It is worth noting that anybody who wrote about it and owned a bed wasn't going to be a peasant.   It does fit with the rhythm the monks had though because Matins was around 2 am.


----------



## anivid (Apr 11, 2013)

The Judge said:


> I can't say I'm convinced of this as being the norm throughout all Western (and/or other) society everywhere pre the Renaissance.
> 
> A 4 hour sleep, plus hour or two awake, plus another 4 hours makes 9 or 10 hours. Even up here in the frozen north, we don't get 10 hour nights all year round, so that means either people are going to bed before dusk, or sleeping in well after dawn, at least in the summer. That is, they're wasting valuable daylight to have two hour break in the middle of the night when it's cold and dark. Using that time for sex, or silent meditation, OK, but reading and visiting?? Burning costly candles? Going out in the pitch-black?

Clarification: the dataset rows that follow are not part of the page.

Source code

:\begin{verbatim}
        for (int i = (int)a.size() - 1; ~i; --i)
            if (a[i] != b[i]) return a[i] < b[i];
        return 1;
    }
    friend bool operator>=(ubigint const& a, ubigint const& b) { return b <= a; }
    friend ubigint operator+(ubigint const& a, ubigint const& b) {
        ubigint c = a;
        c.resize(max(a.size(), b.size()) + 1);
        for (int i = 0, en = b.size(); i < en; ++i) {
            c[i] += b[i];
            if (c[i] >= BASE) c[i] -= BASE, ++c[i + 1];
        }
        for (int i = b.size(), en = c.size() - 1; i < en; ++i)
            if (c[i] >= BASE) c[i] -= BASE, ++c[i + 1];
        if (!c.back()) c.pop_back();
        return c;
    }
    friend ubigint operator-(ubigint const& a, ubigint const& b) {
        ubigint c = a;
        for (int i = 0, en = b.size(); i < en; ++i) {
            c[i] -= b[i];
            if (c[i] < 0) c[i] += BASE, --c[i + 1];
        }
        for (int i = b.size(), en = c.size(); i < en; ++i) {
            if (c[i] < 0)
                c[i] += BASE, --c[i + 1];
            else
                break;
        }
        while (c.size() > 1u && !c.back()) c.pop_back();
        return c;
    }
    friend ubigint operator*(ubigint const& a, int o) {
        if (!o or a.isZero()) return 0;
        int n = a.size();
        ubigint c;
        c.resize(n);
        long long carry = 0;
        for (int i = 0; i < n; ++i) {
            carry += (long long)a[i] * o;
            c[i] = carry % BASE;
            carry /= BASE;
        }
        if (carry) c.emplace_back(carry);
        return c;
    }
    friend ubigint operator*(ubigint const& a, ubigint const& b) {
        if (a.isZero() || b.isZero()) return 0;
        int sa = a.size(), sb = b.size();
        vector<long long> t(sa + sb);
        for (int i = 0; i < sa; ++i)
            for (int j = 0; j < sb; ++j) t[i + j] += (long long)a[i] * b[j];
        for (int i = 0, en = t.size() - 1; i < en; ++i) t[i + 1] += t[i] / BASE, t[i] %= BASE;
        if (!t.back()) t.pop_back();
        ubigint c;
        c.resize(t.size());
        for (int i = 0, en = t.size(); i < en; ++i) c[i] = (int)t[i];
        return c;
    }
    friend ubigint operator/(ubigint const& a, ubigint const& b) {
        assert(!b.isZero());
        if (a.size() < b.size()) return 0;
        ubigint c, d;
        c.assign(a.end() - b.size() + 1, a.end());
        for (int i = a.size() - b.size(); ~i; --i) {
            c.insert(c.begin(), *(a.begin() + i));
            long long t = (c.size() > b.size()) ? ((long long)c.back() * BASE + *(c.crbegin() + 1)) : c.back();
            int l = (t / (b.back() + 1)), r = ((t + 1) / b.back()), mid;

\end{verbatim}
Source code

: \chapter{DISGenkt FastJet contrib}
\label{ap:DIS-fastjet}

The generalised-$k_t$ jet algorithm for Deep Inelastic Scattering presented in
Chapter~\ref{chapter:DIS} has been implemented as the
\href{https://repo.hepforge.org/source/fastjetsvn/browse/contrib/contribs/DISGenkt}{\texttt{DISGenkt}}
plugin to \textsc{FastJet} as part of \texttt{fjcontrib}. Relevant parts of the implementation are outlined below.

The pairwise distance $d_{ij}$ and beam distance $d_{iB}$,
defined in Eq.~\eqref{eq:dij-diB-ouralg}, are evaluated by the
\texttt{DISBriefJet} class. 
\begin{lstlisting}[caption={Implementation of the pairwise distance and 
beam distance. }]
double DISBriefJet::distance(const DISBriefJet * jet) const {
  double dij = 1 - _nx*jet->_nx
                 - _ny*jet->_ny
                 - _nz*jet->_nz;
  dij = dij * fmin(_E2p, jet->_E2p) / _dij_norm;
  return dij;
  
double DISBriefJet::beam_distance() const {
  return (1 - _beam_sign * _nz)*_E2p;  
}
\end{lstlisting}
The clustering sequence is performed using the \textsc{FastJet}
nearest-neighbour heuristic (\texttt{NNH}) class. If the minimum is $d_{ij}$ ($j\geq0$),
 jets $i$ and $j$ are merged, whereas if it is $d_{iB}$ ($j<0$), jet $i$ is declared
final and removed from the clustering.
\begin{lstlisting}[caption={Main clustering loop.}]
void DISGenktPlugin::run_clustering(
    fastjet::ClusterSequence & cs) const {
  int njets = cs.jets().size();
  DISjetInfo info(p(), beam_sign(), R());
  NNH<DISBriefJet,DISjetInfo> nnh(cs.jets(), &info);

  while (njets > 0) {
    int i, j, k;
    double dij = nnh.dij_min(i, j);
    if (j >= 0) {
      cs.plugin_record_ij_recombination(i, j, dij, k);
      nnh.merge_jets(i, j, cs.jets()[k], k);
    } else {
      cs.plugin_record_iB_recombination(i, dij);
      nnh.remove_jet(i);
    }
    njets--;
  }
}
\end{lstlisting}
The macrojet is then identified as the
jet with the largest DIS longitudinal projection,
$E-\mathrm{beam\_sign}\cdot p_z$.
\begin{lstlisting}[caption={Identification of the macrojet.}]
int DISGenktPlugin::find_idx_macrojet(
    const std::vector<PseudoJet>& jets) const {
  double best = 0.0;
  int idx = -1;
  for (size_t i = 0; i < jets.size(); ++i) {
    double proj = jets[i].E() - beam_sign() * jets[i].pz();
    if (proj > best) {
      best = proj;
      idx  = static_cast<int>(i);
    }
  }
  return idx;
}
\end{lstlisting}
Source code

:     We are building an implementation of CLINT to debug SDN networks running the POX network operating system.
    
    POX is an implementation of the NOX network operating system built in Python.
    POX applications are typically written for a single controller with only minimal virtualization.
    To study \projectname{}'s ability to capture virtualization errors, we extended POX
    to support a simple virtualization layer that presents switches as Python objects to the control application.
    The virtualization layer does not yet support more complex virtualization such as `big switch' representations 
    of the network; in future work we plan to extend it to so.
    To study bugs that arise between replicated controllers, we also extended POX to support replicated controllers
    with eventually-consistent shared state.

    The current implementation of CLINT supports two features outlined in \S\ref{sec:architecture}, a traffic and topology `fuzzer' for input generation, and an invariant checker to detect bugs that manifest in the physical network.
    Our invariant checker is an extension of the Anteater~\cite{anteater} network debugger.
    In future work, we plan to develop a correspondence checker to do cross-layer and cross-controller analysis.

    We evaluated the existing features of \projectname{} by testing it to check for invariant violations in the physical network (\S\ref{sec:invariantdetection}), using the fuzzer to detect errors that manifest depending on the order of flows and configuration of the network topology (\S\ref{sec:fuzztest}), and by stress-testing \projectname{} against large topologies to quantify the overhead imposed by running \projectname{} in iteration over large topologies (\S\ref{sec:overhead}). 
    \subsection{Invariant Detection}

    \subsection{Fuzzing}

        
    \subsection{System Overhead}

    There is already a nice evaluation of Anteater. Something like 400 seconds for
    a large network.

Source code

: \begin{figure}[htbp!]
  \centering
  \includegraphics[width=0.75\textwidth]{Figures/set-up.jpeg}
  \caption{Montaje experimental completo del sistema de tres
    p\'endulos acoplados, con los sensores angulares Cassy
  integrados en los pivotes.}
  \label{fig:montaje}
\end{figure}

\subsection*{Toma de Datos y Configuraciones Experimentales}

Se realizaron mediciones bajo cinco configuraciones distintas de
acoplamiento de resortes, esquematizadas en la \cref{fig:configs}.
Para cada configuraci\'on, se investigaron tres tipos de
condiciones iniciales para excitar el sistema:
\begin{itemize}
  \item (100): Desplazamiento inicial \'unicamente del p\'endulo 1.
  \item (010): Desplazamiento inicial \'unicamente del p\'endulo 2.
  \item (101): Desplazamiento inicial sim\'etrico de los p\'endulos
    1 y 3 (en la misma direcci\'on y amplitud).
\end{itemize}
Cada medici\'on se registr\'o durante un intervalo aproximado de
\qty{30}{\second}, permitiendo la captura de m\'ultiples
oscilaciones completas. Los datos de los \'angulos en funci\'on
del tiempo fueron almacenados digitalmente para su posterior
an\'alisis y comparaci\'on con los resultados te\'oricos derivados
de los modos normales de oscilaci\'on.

I can't see your average villager doing any of that. (And it might be my age, but I don't count getting up and going to the loo in the middle of the night as being "active".)
> 
> ...


 
Yes – your calculation sounds more like hibernating 
The problem with such saying as the medieval one being that the generalisation/induction may lie on a very fragile number of cases/empiricism – further we don’t know much about common people from those times – which were not at all democratic.
IMO the term « the dark ages » is founded more on the little we know about those times, than them not being enlightened – sure they were, the few ones 
Monks were more inclined to follow cloister orders with - if memory serves me well - prayers every fourth hours, than their own natural sleep patterns.
The masses were not free men during the medieval times, if not slaves they were in the (sometimes severe) service of a higher authority (feudal or ecclestical) – or their trade.
Seldom we heard about somebody being able to follow own inclinations, bodily or whatever.
In industrialised societies we’re trained (like rats) to follow the general pattern (6-8 hours) – but as we are VERY different beings on this planet , I sincerely suggest "the reality" to be much more diverse – also as for sleep patterns.
As we can see – and have seen – the human body is adaptable.
Listen to your body – and sooner or later you’ll find out - at least when you get retired


----------



## Gramm838 (Apr 11, 2013)

anivid said:


> Brit tourists ? - yeah, they're funny.
> Travelling abroad for experiencing something different - then expecting it to be like home
> Get up early and go to _les puces_/the markets - they close at noon



I only wear a football shirt occasionally while I'm on holiday 

But why would I want to get up early to go to a market when I'm on holiday..? I do enjoy the differences abroad (I lived in Germany for over 11 years) and I really like France as well and, gasp, speak good German and some French!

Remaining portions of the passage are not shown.